Top of GIVEN DATA

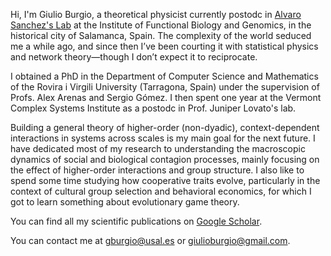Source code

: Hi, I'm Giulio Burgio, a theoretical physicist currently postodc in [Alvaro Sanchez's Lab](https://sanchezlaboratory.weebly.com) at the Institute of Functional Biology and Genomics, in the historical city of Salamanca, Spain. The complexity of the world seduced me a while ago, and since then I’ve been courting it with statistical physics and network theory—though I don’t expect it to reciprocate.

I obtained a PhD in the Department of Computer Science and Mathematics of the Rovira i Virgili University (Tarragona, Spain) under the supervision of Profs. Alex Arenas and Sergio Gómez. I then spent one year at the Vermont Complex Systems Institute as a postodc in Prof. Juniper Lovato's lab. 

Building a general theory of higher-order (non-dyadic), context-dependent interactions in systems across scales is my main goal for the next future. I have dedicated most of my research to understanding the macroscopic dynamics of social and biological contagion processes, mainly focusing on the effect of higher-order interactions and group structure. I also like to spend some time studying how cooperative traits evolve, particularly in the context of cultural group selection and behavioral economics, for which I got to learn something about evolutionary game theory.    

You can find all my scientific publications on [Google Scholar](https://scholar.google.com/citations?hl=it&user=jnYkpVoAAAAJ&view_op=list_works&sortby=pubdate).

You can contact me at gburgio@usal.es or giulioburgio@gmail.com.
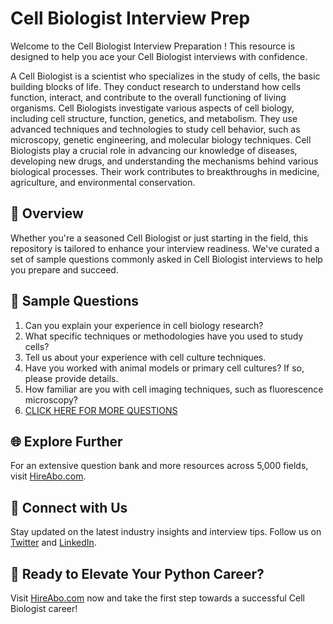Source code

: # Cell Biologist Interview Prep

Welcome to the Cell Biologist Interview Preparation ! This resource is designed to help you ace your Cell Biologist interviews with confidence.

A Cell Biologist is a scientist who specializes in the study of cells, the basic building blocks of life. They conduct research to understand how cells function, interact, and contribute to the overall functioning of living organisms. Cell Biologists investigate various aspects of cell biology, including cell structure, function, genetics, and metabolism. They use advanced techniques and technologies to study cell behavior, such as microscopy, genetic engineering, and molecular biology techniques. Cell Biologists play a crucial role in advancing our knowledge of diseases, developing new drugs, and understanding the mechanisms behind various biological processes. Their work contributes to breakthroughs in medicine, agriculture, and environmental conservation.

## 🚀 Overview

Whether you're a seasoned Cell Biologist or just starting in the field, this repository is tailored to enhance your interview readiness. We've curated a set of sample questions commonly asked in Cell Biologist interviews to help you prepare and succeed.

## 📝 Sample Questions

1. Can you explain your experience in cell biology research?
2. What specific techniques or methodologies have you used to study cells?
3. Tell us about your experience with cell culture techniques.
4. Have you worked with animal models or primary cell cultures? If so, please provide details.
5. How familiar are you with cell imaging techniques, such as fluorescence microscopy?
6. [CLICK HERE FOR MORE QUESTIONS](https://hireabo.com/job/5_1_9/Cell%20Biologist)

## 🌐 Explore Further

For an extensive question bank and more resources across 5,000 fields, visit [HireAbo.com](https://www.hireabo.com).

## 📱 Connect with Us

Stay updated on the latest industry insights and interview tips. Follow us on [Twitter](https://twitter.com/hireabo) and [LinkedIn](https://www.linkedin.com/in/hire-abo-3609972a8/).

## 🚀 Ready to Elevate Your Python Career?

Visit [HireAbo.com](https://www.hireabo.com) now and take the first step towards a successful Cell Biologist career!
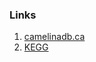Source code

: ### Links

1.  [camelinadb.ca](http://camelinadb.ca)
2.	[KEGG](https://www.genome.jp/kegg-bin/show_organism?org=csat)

Bottom of GIVEN DATA
Top of GIVEN DATA

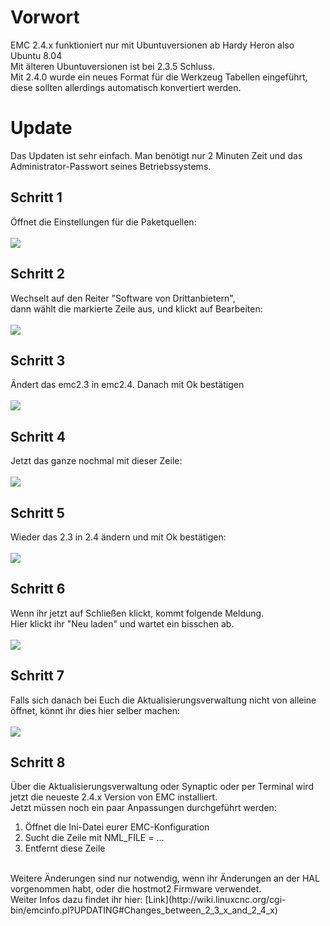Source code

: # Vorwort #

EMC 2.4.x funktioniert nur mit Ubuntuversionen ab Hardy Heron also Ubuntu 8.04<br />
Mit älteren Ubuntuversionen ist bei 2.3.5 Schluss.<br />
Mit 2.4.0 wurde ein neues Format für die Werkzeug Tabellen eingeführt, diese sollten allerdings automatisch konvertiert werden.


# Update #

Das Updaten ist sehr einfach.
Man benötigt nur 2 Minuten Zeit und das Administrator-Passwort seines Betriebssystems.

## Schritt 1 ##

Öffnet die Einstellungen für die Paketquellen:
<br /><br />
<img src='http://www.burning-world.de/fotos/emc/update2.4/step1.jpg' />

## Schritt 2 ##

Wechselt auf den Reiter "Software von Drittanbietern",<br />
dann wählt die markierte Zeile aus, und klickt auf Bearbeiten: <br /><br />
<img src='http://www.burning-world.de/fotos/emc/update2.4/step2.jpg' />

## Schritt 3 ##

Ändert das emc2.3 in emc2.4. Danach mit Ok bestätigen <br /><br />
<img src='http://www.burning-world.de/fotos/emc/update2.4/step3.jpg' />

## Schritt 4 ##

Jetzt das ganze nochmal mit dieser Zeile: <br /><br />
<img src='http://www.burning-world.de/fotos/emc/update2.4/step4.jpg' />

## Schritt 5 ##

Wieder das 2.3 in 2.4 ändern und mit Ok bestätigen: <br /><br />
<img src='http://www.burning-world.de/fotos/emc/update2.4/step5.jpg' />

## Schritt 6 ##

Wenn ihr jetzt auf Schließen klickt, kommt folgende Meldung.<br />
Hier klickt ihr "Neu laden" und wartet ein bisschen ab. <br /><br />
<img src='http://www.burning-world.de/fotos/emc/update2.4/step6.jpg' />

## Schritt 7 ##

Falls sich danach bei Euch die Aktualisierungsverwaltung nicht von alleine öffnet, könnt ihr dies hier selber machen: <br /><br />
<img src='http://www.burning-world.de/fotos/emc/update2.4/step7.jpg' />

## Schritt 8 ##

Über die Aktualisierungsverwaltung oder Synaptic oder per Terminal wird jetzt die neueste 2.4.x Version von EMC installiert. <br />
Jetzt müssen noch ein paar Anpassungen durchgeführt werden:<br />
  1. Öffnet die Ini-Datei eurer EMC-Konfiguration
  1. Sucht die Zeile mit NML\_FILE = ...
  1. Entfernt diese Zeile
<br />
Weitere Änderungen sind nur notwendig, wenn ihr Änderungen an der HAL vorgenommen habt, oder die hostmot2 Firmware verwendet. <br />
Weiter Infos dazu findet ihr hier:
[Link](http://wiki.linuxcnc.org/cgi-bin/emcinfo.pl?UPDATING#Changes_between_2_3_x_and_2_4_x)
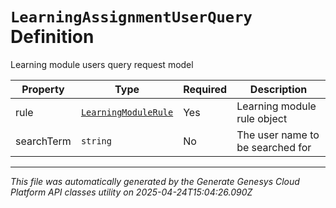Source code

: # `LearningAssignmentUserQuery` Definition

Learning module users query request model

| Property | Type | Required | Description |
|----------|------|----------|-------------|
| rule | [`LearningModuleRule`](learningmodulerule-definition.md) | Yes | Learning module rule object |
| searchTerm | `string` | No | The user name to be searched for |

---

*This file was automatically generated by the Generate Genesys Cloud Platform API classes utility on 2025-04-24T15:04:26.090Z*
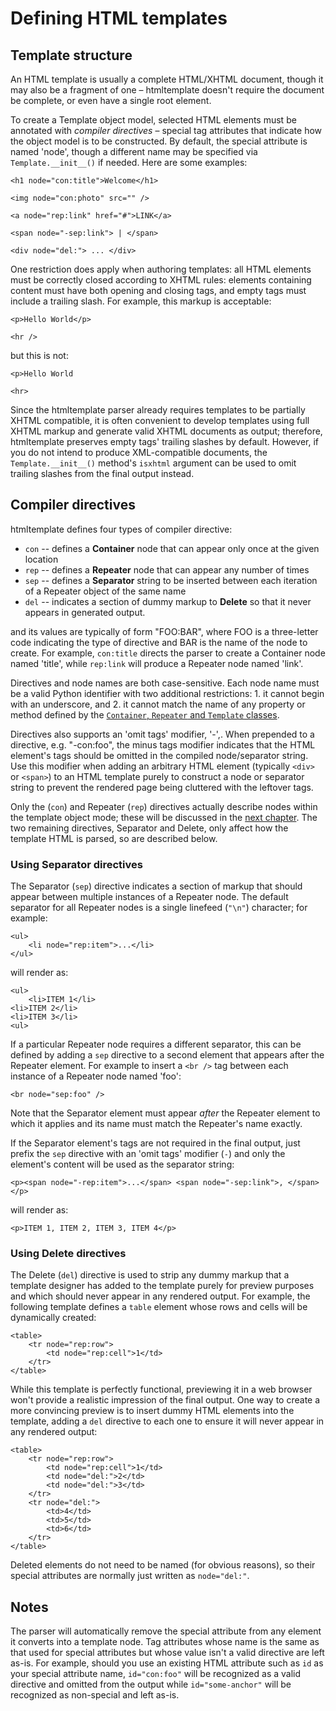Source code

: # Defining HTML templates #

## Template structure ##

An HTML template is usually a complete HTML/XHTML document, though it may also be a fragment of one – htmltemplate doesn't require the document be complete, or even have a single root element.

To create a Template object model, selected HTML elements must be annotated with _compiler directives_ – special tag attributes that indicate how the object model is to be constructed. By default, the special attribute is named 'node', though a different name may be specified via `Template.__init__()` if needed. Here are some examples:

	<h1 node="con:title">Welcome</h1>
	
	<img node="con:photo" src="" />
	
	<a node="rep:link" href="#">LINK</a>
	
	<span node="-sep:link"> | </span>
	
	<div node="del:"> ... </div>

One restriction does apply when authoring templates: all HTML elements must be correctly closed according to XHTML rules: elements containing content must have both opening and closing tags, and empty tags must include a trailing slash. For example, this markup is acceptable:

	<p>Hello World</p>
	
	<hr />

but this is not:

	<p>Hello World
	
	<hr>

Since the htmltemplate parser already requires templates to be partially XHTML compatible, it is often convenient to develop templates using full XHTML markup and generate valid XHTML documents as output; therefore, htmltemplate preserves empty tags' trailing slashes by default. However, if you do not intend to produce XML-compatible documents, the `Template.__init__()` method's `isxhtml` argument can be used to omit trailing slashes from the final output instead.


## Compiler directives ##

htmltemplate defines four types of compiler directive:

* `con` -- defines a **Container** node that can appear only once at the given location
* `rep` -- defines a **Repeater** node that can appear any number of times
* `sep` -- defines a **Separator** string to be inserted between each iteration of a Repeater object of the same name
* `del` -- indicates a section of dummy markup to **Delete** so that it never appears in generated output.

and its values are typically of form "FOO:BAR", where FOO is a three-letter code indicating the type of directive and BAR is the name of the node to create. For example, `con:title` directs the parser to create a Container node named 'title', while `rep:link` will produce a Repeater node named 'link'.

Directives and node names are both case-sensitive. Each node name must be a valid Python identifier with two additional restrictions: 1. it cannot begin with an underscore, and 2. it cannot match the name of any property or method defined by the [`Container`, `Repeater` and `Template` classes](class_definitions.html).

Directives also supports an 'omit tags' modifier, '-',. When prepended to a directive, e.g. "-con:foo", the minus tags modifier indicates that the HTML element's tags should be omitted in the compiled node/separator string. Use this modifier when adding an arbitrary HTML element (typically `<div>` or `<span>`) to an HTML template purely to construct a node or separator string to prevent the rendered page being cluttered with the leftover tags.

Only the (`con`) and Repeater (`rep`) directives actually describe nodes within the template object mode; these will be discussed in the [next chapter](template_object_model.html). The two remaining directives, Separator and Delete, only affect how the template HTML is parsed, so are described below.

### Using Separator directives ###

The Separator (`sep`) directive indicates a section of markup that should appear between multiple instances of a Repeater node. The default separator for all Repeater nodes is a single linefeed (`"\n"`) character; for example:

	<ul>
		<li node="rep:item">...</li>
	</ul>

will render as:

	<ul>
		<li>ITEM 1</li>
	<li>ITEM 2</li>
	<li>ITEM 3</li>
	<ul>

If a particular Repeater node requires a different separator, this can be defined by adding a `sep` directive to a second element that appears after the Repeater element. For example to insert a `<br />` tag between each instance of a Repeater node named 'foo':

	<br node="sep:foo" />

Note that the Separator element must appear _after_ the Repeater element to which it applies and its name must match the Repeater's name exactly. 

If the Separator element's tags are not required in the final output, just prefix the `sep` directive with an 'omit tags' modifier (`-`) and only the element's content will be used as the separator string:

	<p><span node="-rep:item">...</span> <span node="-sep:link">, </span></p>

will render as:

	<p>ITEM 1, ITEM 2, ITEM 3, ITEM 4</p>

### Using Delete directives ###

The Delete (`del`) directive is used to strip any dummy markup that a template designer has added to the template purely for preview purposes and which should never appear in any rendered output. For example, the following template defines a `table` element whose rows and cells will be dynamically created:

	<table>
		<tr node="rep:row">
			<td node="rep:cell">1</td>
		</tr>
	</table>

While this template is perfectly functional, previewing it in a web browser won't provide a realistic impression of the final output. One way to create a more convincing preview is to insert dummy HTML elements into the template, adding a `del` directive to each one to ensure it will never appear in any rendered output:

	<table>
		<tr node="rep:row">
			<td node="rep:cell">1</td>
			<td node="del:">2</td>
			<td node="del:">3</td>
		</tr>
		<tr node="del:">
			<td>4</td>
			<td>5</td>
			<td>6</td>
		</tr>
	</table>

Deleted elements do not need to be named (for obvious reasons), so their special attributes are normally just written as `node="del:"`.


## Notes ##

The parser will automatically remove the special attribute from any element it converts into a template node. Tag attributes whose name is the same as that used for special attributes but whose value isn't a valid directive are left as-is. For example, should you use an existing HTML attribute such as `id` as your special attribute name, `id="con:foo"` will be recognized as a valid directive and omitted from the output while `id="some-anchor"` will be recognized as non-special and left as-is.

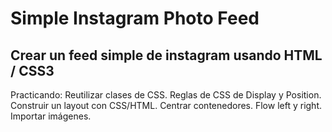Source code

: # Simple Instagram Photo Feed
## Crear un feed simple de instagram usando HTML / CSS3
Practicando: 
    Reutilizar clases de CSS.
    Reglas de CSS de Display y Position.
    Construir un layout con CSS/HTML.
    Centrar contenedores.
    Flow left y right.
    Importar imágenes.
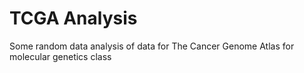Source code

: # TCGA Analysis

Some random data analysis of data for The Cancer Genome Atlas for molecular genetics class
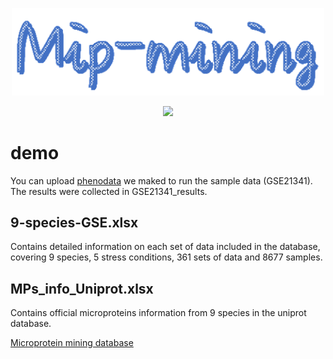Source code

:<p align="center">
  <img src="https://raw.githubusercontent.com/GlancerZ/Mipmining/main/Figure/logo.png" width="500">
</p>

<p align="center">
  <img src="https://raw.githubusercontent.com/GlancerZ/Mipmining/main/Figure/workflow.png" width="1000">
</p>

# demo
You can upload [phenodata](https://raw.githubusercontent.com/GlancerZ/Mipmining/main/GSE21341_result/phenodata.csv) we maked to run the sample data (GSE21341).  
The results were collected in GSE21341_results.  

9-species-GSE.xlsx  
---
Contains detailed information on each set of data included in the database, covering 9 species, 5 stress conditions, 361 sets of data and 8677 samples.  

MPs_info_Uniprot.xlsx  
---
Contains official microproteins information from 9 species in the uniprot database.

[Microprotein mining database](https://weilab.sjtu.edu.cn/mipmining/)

Bottom of GIVEN DATA
Top of GIVEN DATA

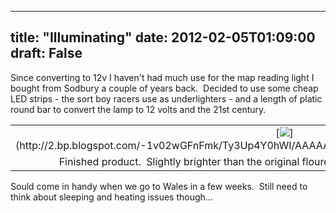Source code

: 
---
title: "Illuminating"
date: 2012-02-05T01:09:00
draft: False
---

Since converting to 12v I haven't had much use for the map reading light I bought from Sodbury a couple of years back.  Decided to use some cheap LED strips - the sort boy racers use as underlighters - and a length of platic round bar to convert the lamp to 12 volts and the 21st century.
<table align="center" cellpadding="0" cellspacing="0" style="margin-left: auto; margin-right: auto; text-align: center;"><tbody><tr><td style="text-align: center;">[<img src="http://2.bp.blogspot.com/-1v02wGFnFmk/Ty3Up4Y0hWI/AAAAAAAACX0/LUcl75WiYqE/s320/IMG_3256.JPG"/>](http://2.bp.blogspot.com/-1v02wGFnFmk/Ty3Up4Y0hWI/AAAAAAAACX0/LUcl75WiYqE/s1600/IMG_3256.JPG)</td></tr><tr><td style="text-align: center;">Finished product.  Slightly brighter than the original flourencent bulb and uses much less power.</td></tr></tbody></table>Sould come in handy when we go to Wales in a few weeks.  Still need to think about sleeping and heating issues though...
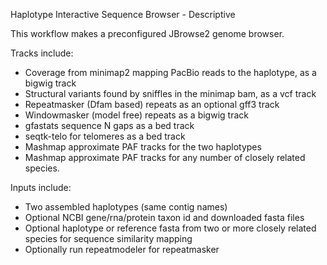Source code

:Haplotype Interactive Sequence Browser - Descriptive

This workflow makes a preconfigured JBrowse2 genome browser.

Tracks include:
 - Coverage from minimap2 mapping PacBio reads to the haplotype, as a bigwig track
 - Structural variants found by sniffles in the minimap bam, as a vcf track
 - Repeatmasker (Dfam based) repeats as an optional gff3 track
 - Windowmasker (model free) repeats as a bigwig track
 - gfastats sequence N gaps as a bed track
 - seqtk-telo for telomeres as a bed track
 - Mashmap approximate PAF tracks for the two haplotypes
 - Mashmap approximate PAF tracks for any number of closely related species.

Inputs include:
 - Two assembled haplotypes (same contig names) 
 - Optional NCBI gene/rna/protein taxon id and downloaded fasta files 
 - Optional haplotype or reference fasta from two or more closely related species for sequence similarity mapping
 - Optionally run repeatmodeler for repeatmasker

Bottom of GIVEN DATA

### WHAT YOU NEED TO DO:
In your answer, include only the lines above starting at the line that holds "Man benötigt nur" and ending at the line that holds "Wechselt auf den", copied exactly.

### REPLY:
Man benötigt nur 2 Minuten Zeit und das Administrator-Passwort seines Betriebssystems.

## Schritt 1 ##

Öffnet die Einstellungen für die Paketquellen:
<br /><br />
<img src='http://www.burning-world.de/fotos/emc/update2.4/step1.jpg' />

## Schritt 2 ##

Wechselt auf den Reiter "Software von Drittanbietern",<br />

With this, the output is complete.